Gloom grips the high street as retail sales and consumer confidence falter in a wait-and-see economy

There were fresh signs today that the UK may be struggling to get out of recession in a wait-and-see economy, with stuttering high street sales and faltering consumer confidence. 

Retail sales for February stagnated month-on-month, coming in bang on zero, although that avoided an overall drop of 0.4% predicted by City experts. 

 Better clothing sales helped offset a slide in food and fuel, declines that pointed to cost-conscious shoppers cutting back on more expensive essentials. 

 Then, a highly influential and long running tracker of economic conditions also revealed the lingering sense of uncertainty during a time of recession. 

 The latest reading of GfK’s consumer confidence tracker, established for 50 years, stalled at -21 for March after a two- point decline in February. 

Joe Staton, Client Strategy Director GfK, pointed to “a note of worry this month”:

“Look back to last year and it’s clear the improvements in consumer confidence seen most months since January 2023 have vanished”.

And GfK found that people were holding back big-ticket items, with its Major Purchase Index down 2 points. 

“Are we temporarily on pause, or are consumers about to press ‘reverse’? In the run-up to the next general election?” asked Staton. 
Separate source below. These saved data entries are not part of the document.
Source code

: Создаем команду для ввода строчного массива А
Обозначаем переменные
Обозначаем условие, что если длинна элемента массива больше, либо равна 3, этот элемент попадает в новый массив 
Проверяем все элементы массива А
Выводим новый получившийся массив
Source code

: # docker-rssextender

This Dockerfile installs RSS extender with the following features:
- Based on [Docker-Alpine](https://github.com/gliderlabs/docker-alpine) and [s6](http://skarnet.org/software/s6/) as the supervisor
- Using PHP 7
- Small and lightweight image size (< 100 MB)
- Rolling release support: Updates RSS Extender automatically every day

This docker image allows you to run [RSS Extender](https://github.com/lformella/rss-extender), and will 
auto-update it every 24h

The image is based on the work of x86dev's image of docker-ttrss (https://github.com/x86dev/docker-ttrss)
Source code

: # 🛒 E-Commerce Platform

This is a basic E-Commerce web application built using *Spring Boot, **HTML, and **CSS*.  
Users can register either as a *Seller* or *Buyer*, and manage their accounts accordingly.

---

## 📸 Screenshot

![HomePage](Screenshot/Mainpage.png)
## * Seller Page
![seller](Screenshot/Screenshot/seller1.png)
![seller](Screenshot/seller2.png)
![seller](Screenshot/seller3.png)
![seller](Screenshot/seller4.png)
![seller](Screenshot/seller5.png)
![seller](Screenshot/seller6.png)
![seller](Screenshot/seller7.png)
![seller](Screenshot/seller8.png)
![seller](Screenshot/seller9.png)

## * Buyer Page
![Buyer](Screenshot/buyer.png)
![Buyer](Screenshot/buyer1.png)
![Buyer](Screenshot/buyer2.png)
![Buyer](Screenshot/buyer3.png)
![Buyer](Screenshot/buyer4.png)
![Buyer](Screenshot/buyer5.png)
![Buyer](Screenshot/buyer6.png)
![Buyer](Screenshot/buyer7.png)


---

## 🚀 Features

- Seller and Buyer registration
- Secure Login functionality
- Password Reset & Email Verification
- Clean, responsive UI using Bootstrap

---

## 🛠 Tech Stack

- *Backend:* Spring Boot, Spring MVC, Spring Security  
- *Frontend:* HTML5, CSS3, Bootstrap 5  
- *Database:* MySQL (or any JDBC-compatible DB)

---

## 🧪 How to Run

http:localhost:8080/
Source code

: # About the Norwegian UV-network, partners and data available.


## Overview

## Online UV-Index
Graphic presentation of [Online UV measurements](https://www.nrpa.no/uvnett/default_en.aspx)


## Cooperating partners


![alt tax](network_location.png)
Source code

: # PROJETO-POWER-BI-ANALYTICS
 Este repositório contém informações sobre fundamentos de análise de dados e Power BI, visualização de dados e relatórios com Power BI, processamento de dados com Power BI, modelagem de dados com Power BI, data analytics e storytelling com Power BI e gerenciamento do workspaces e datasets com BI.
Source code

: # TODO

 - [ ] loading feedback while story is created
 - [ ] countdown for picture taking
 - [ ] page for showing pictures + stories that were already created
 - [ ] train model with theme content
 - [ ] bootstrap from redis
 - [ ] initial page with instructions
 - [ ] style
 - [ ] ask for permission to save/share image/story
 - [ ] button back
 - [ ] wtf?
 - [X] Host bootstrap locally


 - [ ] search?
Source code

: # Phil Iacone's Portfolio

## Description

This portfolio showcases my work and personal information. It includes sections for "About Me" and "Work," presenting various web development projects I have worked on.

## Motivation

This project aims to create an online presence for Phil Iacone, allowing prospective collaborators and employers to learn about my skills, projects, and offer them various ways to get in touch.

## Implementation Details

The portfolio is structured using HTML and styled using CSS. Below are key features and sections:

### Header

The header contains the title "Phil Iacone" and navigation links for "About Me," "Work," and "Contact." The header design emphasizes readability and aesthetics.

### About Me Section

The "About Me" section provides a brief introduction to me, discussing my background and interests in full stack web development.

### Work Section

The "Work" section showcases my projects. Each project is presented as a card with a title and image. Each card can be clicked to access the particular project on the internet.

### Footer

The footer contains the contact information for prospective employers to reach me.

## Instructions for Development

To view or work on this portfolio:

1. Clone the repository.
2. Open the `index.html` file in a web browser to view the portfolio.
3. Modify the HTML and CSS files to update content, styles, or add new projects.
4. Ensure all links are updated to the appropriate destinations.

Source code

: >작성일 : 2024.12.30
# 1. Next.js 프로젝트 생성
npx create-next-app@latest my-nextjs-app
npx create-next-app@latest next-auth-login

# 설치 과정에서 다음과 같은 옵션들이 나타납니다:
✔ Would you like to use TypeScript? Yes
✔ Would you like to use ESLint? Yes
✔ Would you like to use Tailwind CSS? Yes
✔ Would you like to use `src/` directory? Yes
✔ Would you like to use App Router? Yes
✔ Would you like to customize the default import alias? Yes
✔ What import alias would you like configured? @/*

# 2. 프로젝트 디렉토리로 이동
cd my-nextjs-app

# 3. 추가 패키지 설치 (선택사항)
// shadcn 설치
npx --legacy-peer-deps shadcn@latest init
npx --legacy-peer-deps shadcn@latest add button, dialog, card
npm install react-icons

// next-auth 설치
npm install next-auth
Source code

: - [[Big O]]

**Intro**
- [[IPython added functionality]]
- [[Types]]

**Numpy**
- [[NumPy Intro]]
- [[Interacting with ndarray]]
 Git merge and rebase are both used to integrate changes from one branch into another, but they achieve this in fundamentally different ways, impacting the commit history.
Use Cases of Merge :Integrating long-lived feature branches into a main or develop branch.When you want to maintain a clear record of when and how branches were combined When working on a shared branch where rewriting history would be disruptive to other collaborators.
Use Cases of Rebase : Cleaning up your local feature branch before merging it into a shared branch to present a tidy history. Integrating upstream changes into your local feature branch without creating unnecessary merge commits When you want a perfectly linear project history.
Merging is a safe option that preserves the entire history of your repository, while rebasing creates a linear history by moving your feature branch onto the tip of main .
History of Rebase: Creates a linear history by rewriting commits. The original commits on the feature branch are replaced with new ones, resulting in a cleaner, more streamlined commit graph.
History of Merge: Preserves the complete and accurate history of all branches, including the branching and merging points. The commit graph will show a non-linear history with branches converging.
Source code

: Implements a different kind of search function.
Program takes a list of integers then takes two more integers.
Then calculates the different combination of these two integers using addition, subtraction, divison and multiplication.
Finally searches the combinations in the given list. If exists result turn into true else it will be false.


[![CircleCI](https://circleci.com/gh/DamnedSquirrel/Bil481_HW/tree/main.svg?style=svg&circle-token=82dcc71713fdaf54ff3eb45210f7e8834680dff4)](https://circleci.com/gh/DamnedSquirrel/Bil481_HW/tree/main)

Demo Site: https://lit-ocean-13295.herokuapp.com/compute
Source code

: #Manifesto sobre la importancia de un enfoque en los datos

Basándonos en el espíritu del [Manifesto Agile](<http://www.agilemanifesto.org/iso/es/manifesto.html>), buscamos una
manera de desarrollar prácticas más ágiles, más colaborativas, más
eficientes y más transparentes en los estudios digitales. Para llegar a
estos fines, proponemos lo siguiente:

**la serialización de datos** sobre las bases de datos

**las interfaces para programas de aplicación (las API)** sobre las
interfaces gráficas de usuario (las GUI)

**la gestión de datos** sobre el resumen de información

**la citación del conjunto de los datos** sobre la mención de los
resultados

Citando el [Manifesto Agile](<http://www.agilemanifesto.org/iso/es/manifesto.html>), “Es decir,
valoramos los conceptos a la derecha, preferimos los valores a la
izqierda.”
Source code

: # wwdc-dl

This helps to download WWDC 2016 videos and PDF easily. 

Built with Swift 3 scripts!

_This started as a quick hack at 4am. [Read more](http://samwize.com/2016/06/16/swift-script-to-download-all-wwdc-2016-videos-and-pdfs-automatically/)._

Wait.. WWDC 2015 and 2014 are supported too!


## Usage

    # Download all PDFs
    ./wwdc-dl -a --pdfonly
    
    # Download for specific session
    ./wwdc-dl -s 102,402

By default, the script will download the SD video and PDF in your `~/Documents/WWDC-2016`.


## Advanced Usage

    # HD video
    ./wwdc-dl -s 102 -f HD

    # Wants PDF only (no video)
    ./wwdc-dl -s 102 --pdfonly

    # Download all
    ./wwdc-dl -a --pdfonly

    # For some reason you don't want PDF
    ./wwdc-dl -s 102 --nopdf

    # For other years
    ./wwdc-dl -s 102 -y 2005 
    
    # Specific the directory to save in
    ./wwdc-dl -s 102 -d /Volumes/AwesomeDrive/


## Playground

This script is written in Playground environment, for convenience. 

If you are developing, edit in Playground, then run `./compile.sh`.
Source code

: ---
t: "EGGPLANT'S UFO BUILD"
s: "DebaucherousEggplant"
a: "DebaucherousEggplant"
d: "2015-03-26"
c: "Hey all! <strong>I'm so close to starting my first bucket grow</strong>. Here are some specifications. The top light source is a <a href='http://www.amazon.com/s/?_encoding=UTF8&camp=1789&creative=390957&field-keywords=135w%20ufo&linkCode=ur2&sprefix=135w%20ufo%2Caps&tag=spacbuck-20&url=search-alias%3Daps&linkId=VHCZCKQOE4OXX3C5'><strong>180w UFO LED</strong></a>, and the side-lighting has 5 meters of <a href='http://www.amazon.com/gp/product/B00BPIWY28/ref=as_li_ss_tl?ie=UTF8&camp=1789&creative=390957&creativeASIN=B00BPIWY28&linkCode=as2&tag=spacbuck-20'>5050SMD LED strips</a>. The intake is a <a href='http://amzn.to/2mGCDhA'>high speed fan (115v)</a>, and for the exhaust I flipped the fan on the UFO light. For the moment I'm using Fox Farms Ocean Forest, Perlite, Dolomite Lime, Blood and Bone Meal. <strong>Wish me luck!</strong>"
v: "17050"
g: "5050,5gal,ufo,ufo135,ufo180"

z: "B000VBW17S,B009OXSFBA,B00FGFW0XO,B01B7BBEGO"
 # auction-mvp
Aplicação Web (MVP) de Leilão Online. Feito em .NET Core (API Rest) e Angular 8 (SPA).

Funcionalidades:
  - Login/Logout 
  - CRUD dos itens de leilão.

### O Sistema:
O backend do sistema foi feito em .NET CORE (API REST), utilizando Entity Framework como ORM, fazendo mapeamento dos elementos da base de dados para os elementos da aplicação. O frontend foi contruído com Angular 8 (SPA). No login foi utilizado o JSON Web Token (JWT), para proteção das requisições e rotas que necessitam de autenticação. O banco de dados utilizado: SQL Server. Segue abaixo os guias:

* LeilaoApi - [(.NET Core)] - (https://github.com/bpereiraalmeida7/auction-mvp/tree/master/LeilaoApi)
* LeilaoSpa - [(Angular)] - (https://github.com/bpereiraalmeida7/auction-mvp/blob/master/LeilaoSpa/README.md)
The bleak-looking picture came at the end of a week when inflation fell by more than forecasts, but the Bank of England the base cost of borrowing at a 16-year high of 5.25%. 

 And City experts are warning that the next interest rate meeting, due in May, will still be too early for a cut. Some traders are pricing in action for June, but the favourite month for  what would be the first cut since March 2020 is August. 

 If the market gets that right, that means the benchmark rate that sets the price of mortgages and loans across the economy will have been over 5% for a full year. 

The BOE has left rates up there – and signalled that they will be higher for longer – to fight off the wave of double-digit inflation stoked by high energy prices after Vladimir Putin’s invasion of Ukraine. 

Having peaked at over 11% in October 2022, it was revealed this week that the latest consumer price index was 3.4%, moving near to the official 2% target for policymakers.

As rate rises increased mortgage costs and the price of loans, consumer spending was choked off to tame prices. That hit the wider economy. The UK entered the technical definition of recession – two successive quarters of a shrinking economy – at the end of last year. 

It has made for tough conditions on the high street.

Natalie Ormond, the owner of a sustainable products retailer Smallkind, said: “Being a small retailer right now is awful. The cost of every single service we use has gone up and the money coming in is way down,” adding: 

“Right now it feels like only fast and cheap products are selling. It's really tough out there.”